Llewellyn College in Athena, NY, clearly a town modeled after Ithaca, has recently changed its admission policy to include men. Feminists on campus, some of whom know Penny, are actively protesting the men’s admission, seem to be keeping secrets, and hire Siobhan to investigate a mysterious new building on campus. As a journalist, Siobhan had interviewed Vera Wheeler, the new college president and former model. Now Siobhan finds Wheeler resistant to questioning. Siobhan soon discovers that Josie lied to her, which makes her wonder if she should continue with the case.

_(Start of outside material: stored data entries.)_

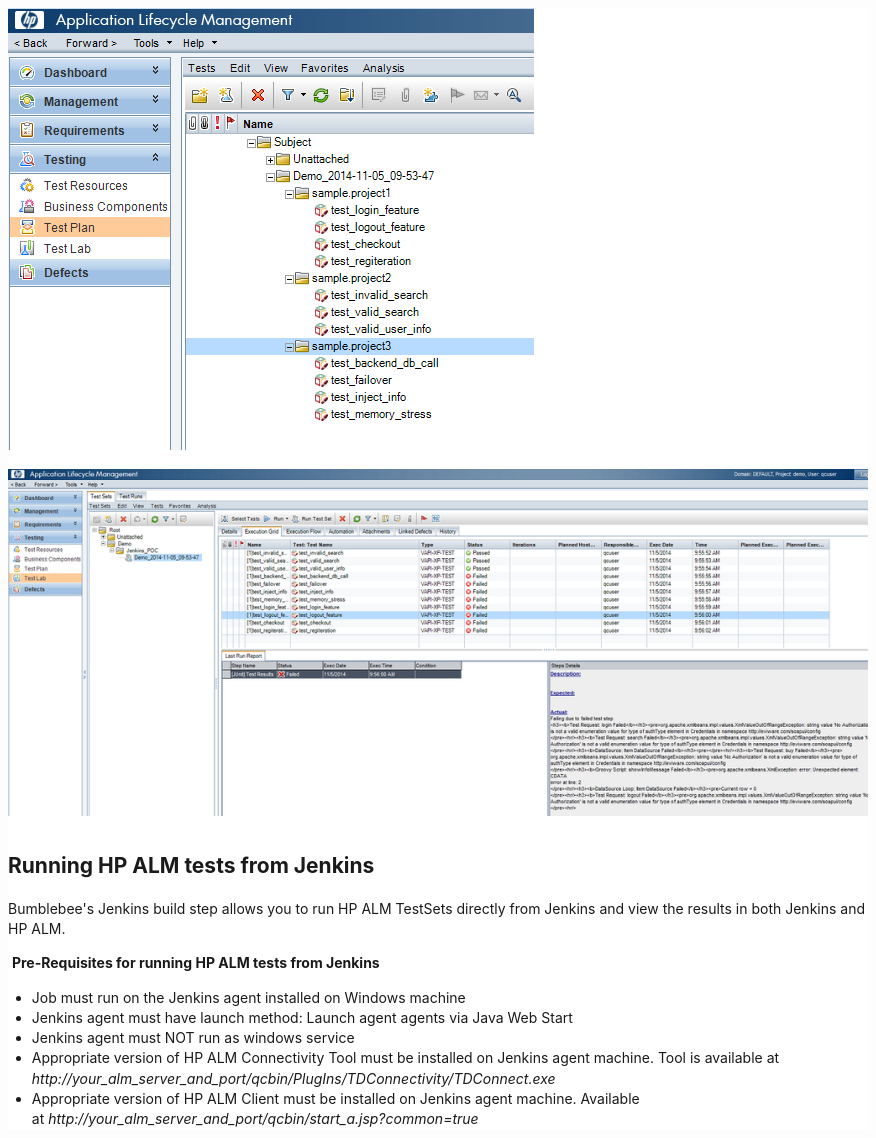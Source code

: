 ![](docs/images/testplan.png)

![](docs/images/testlab.png)

## Running HP ALM tests from Jenkins

Bumblebee's Jenkins build step allows you to run HP ALM TestSets
directly from Jenkins and view the results in both Jenkins and HP ALM.

 **Pre-Requisites for running HP ALM tests from Jenkins**

-   Job must run on the Jenkins agent installed on Windows machine
-   Jenkins agent must have launch method: Launch agent agents via Java
    Web Start
-   Jenkins agent must NOT run as windows service
-   Appropriate version of HP ALM Connectivity Tool must be installed on
    Jenkins agent machine. Tool is available at
    *http://your\_alm\_server\_and\_port/qcbin/PlugIns/TDConnectivity/TDConnect.exe*
-   Appropriate version of HP ALM Client must be installed on Jenkins
    agent machine. Available
    at *http://your\_alm\_server\_and\_port/qcbin/start\_a.jsp?common=true*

Increasingly odd events, however, make Siobhan determined to find Penny. Her investigation leads her to a Lenrock University fraternity member with information on Penny’s boyfriend. Others who knew Penny tell her about an altercation connected with something Penny wrote for a creative writing class. Siobhan also learns that Penny did not stay with her assigned roommate but instead moved in with Grace Park, the daughter of a Korean industrialist. Grace is guarded by well-muscled men sporting Korean gang tattoos and is reluctant to discuss her missing friend. All of these interviews lead Siobhan to search for Penny at a yoga retreat center linked to Llewellyn, where members seem upset by the return of its controversial founder.
Each interview and visit makes Siobhan realize Penny’s disappearance has many complicated threads and the circumstances seem increasingly nefarious. Along the way she gets the help from Craig, the lawyer from a neighboring office and a potential love interest. Her former boss and mentor Ed continues to advise her in her imagination as she conjures memories of him and misses his counsel.
Told in short chapters in Siobhan’s voice, the mystery moves rapidly. While her approach to solving the mystery is not hard-boiled as author Raymond Chandler used in his famous Philip Marlow mysteries, Siobhan’s quick sense of humor is reminiscent of Marlow’s.
That this is a mystery about appearance versus reality is clear from the beginning. Siobhan’s name contributes to this theme; as a Korean adoptee her appearance and name are a mismatch, and she is often questioned about it and mistakenly identified because of her Irish name.
Skin Deep is Woo’s third novel. His first, Everything Asian (2009), won the 2010 Asian Pacific American Librarians’ Association Literature Award (youth category). Love Love (2015) and Everything Asian both describe the struggle, passion and humor of growing up Asian American. As in Skin Deep, Woo touches on themes in his other novels about adoption and the definition of family.
In Skin Deep, Woo has created an intriguing female detective as well as a fast-moving and interesting plot. The book’s title page includes the words, “A Siobhan O’Brien Mystery.” Fans of women detective fiction will welcome more stories featuring this clever Korean American sleuth with the very Irish name.